Lacking access to SLAVEOF eliminates replication outright. Any managed Redis provider worth their salt supplies replication with failover, making it impossible for you to control the master/slave status of your instance. Master servers can't be put into slave mode without killing the sentinels or other HA system controlling them, which certainly isn't possible with a cloud service.

RDB Snapshot

When replication isn't an option you can fall back to transferring the database dump persisted to disk. Even databases that aren't configured for periodic RDB persistence can trigger a dump to disk with either SAVE or BGSAVE, the asynchronous version. With the database dumped to disk it can be transfered to the new server or uploaded with a data migration tool.

One major caveat around snapshot loading is the exact timing that is used. Snapshots must be loaded when the Redis server is shut down. On reboot the Redis instance will load data from the dump. Any server that is configured to perform RDB persistence will automatically save to disk on shutdown. That means you must shut down the destination instance before overwriting the snapshot or it will be overwritten automatically during shutdown.

Process

Save the source database to disk with BGSAVE
Transfer the database to the target host with scp or rsync
Stop the destination Redis process
Overwrite the RDB dump, typically found at /var/lib/redis/dump.rdb
Start the process back up

Constraint

No access or mechanism to upload a RDB snapshot.

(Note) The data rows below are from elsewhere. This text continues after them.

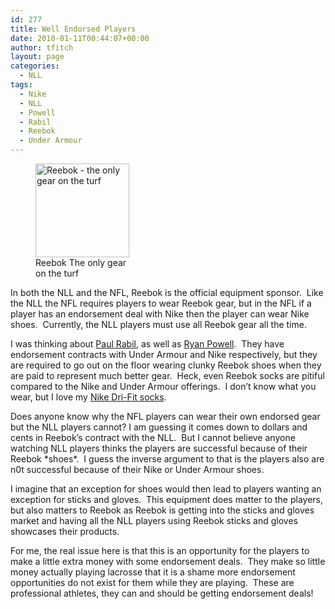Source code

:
 ```yaml
---
id: 277
title: Well Endorsed Players
date: 2010-01-11T00:44:07+00:00
author: tfitch
layout: page
categories:
  - NLL
tags:
  - Nike
  - NLL
  - Powell
  - Rabil
  - Reebok
  - Under Armour
---
```

<figure id="attachment_279" aria-describedby="caption-attachment-279" style="width: 150px" class="wp-caption alignright"><img class="size-thumbnail wp-image-279" title="reebok-logo-final" src="http://thestealthdragon.com/wp-content/uploads/2010/01/reebok-logo-final-150x150.jpg" alt="Reebok - the only gear on the turf" width="150" height="150" /><figcaption id="caption-attachment-279" class="wp-caption-text">Reebok  
The only gear on the turf</figcaption></figure> 

In both the NLL and the NFL, Reebok is the official equipment sponsor.  Like the NLL the NFL requires players to wear Reebok gear, but in the NFL if a player has an endorsement deal with Nike then the player can wear Nike shoes.  Currently, the NLL players must use all Reebok gear all the time.

I was thinking about <a href="http://www.rabilslacrosse.com/" target="_new" rel="noopener noreferrer">Paul Rabil</a>, as well as <a href="http://rhinolacrosse.com/" target="_new" rel="noopener noreferrer">Ryan Powell</a>.  They have endorsement contracts with Under Armour and Nike respectively, but they are required to go out on the floor wearing clunky Reebok shoes when they are paid to represent much better gear.  Heck, even Reebok socks are pitiful compared to the Nike and Under Armour offerings.  I don&#8217;t know what you wear, but I love my [Nike Dri-Fit socks](http://www.amazon.com/gp/product/B002ZEB062?ie=UTF8&tag=tylfit-20&linkCode=as2&camp=1789&creative=390957&creativeASIN=B002ZEB062).

Does anyone know why the NFL players can wear their own endorsed gear but the NLL players cannot? I am guessing it comes down to dollars and cents in Reebok&#8217;s contract with the NLL.  But I cannot believe anyone watching NLL players thinks the players are successful because of their Reebok \*shoes\*.  I guess the inverse argument to that is the players also are n0t successful because of their Nike or Under Armour shoes.

I imagine that an exception for shoes would then lead to players wanting an exception for sticks and gloves.  This equipment does matter to the players, but also matters to Reebok as Reebok is getting into the sticks and gloves market and having all the NLL players using Reebok sticks and gloves showcases their products.

For me, the real issue here is that this is an opportunity for the players to make a little extra money with some endorsement deals.  They make so little money actually playing lacrosse that it is a shame more endorsement opportunities do not exist for them while they are playing.  These are professional athletes, they can and should be getting endorsement deals!
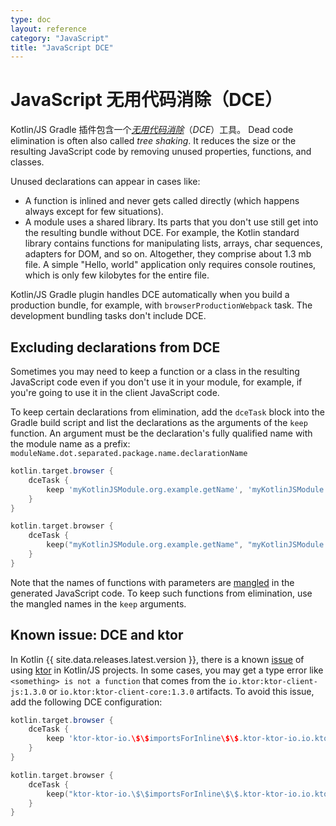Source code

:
 ```yaml
---
type: doc
layout: reference
category: "JavaScript"
title: "JavaScript DCE"
---
```


# JavaScript 无用代码消除（DCE）

Kotlin/JS Gradle 插件包含一个[_无用代码消除_](https://zh.wikipedia.org/wiki/%E6%AD%BB%E7%A2%BC%E5%88%AA%E9%99%A4)（_DCE_）工具。
Dead code elimination is often also called _tree shaking_. It reduces the size or the resulting JavaScript code by
removing unused properties, functions, and classes.

Unused declarations can appear in cases like:

* A function is inlined and never gets called directly (which happens always except for few situations).
* A module uses a shared library. Its parts that you don't use still get into the resulting bundle without DCE.
  For example, the Kotlin standard library contains functions for manipulating lists, arrays, char sequences,
  adapters for DOM, and so on. Altogether, they comprise about 1.3 mb file. A simple "Hello, world" application only requires
  console routines, which is only few kilobytes for the entire file.

Kotlin/JS Gradle plugin handles DCE automatically when you build a production bundle, for example, with `browserProductionWebpack` task.
The development bundling tasks don't include DCE.

## Excluding declarations from DCE

Sometimes you may need to keep a function or a class in the resulting JavaScript code even if you don't use it in your module,
for example, if you're going to use it in the client JavaScript code.

To keep certain declarations from elimination, add the `dceTask` block into the Gradle build script and
list the declarations as the arguments of the `keep` function. An argument must be the declaration's fully qualified name
with the module name as a prefix: `moduleName.dot.separated.package.name.declarationName`

<div class="multi-language-sample" data-lang="groovy">
<div class="sample" markdown="1" mode="groovy" theme="idea" data-lang="groovy">

```groovy
kotlin.target.browser {
    dceTask {
        keep 'myKotlinJSModule.org.example.getName', 'myKotlinJSModule.org.example.User'
    }
}
```

</div>
</div>

<div class="multi-language-sample" data-lang="kotlin">
<div class="sample" markdown="1" mode="kotlin" theme="idea" data-lang="kotlin" data-highlight-only>

```kotlin
kotlin.target.browser {
    dceTask {
        keep("myKotlinJSModule.org.example.getName", "myKotlinJSModule.org.example.User" )
    }
}
```

</div>
</div>

Note that the names of functions with parameters are [mangled](js-to-kotlin-interop.html#jsname-注解)
in the generated JavaScript code. To keep such functions from elimination, use the mangled names in the `keep` arguments.

## Known issue: DCE and ktor

In Kotlin {{ site.data.releases.latest.version }}, there is a known [issue](https://github.com/ktorio/ktor/issues/1339) 
of using [ktor](https://ktor.io/) in Kotlin/JS projects. In some cases, you may get a type error like `<something> is not a function` 
that comes from the `io.ktor:ktor-client-js:1.3.0` or `io.ktor:ktor-client-core:1.3.0` artifacts.
To avoid this issue, add the following DCE configuration:

<div class="multi-language-sample" data-lang="groovy">
<div class="sample" markdown="1" mode="groovy" theme="idea" data-lang="groovy">

```groovy
kotlin.target.browser {
    dceTask {
        keep 'ktor-ktor-io.\$\$importsForInline\$\$.ktor-ktor-io.io.ktor.utils.io'
    }
}
```

</div>
</div>

<div class="multi-language-sample" data-lang="kotlin">
<div class="sample" markdown="1" mode="kotlin" theme="idea" data-lang="kotlin" data-highlight-only>

```kotlin
kotlin.target.browser {
    dceTask {
        keep("ktor-ktor-io.\$\$importsForInline\$\$.ktor-ktor-io.io.ktor.utils.io")
    }
}
```

</div>
</div>
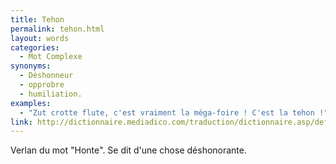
 ```yaml
---
title: Tehon
permalink: tehon.html
layout: words
categories:
  - Mot Complexe
synonyms:
  - Déshonneur
  - opprobre
  - humiliation.
examples:
  - "Zut crotte flute, c'est vraiment la méga-foire ! C'est la tehon !"
link: http://dictionnaire.mediadico.com/traduction/dictionnaire.asp/definition/honte/2006
---
```


Verlan du mot &quot;Honte&quot;. Se dit d'une chose déshonorante.
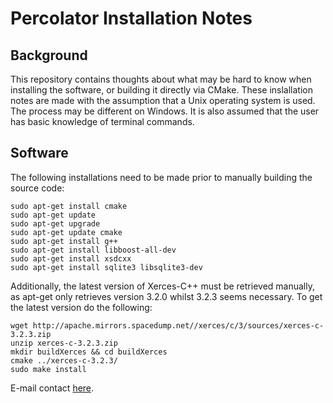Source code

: # Percolator Installation Notes

##   Background

This repository contains thoughts about what may be hard to know when installing the software, or building it directly via CMake. These inslallation notes are made with the assumption that a Unix operating system is used. The process may be different on Windows. It is also assumed that the user has basic knowledge of terminal commands.

##  Software
The following installations need to be made prior to manually building the source code:

```
sudo apt-get install cmake
sudo apt-get update
sudo apt-get upgrade
sudo apt-get update cmake
sudo apt-get install g++
sudo apt-get install libboost-all-dev
sudo apt-get install xsdcxx
sudo apt-get install sqlite3 libsqlite3-dev
```
Additionally, the latest version of Xerces-C++ must be retrieved manually, as apt-get only retrieves version 3.2.0 whilst 3.2.3 seems necessary. To get the latest version do the following:


```
wget http://apache.mirrors.spacedump.net//xerces/c/3/sources/xerces-c-3.2.3.zip
unzip xerces-c-3.2.3.zip 
mkdir buildXerces && cd buildXerces
cmake ../xerces-c-3.2.3/
sudo make install
```


<p align="left" vertical-align="bottom">
E-mail contact <a href="mailto:marcus.andersson@scilifelab.se">here</a>.
</p>

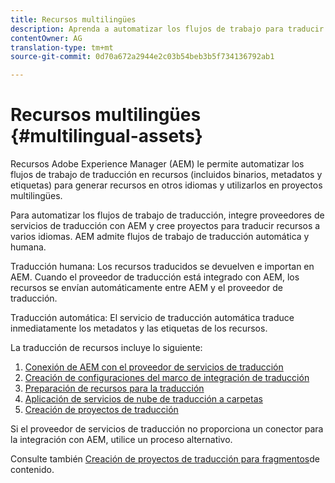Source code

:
 ```yaml
---
title: Recursos multilingües
description: Aprenda a automatizar los flujos de trabajo para traducir recursos, incluidos binarios, metadatos y etiquetas en varios idiomas.
contentOwner: AG
translation-type: tm+mt
source-git-commit: 0d70a672a2944e2c03b54beb3b5f734136792ab1

---
```



# Recursos multilingües {#multilingual-assets}

Recursos Adobe Experience Manager (AEM) le permite automatizar los flujos de trabajo de traducción en recursos (incluidos binarios, metadatos y etiquetas) para generar recursos en otros idiomas y utilizarlos en proyectos multilingües.

Para automatizar los flujos de trabajo de traducción, integre proveedores de servicios de traducción con AEM y cree proyectos para traducir recursos a varios idiomas. AEM admite flujos de trabajo de traducción automática y humana.

Traducción humana: Los recursos traducidos se devuelven e importan en AEM. Cuando el proveedor de traducción está integrado con AEM, los recursos se envían automáticamente entre AEM y el proveedor de traducción.

Traducción automática: El servicio de traducción automática traduce inmediatamente los metadatos y las etiquetas de los recursos.

La traducción de recursos incluye lo siguiente:

1. [Conexión de AEM con el proveedor de servicios de traducción](/help/sites-administering/tc-tic.md#connecting-to-a-translation-service-provider)
1. [Creación de configuraciones del marco de integración de traducción](/help/sites-administering/tc-tic.md)
1. [Preparación de recursos para la traducción](preparing-assets-for-translation.md)
1. [Aplicación de servicios de nube de traducción a carpetas](transition-cloud-services.md)
1. [Creación de proyectos de traducción](translation-projects.md)

Si el proveedor de servicios de traducción no proporciona un conector para la integración con AEM, utilice un proceso [](/help/sites-administering/tc-manage.md#exporting-a-translation-job)alternativo.

Consulte también [Creación de proyectos de traducción para fragmentos](creating-translation-projects-for-content-fragments.md)de contenido.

They don't have any way to upload a RDB dump file. Understandable, any cloud service provider doesn't want to grant you access to the underlying file-system. Still, some providers have interfaces that allow you to load a dump into the new instance.

Key by Key Migration

When bulk loading and replication aren't available you can try to migrate one key at a time with MIGRATE. The MIGRATE command atomically transfers a key from a source database to a destination database. By default this is a destructive action unless the COPY option is passed, it must be handled with care when pointed at a production instance.

Migration isn't automatic, it requires a script to iterate over all of the keys and call MIGRATE for every individual key.

Process

Connect to the source instance
Iterate over all keys with SCAN, or KEYS for smaller data sets
Run MIGRATE host port key destination-db timeout COPY for each key

Constraint

Authorization is enabled (thankfully), preventing MIGRATE.

MIGRATE can't be used if the target server requires authorization. There have been pull requests to allow authorization for MIGRATE commands, but it hasn't been merged in.

What Does That Leave?

Maybe one could use DUMP/RESTORE - why would one want to do that though?

— HippieLogLog (@itamarhaber)

When you eliminate all of the traditional, supported, recommended means of performing data migration what are you left with? The answer is DUMP and RESTORE. Internally MIGRATE uses DUMP on the source database and RESTORE on the target database. Those commands are available to any Redis client, no special privileges are necessary.

Process

Connect to the source instance
Connect to the destination instance
Iterate over all source keys with SCAN, or KEYS for smaller data sets
Call DUMP for each source key, which returns a serialized representation of the value
Call TTL for each source key to record the expiration
Call RESTORE key ttl value on the destination for each key

All of the same scripting work necessary to use MIGRATE is needed for dumping and restoring, along with the additional work of setting the TTL for each key that is restored. This should be your absolute last resort, let's hope you're never in the situation to actually use it.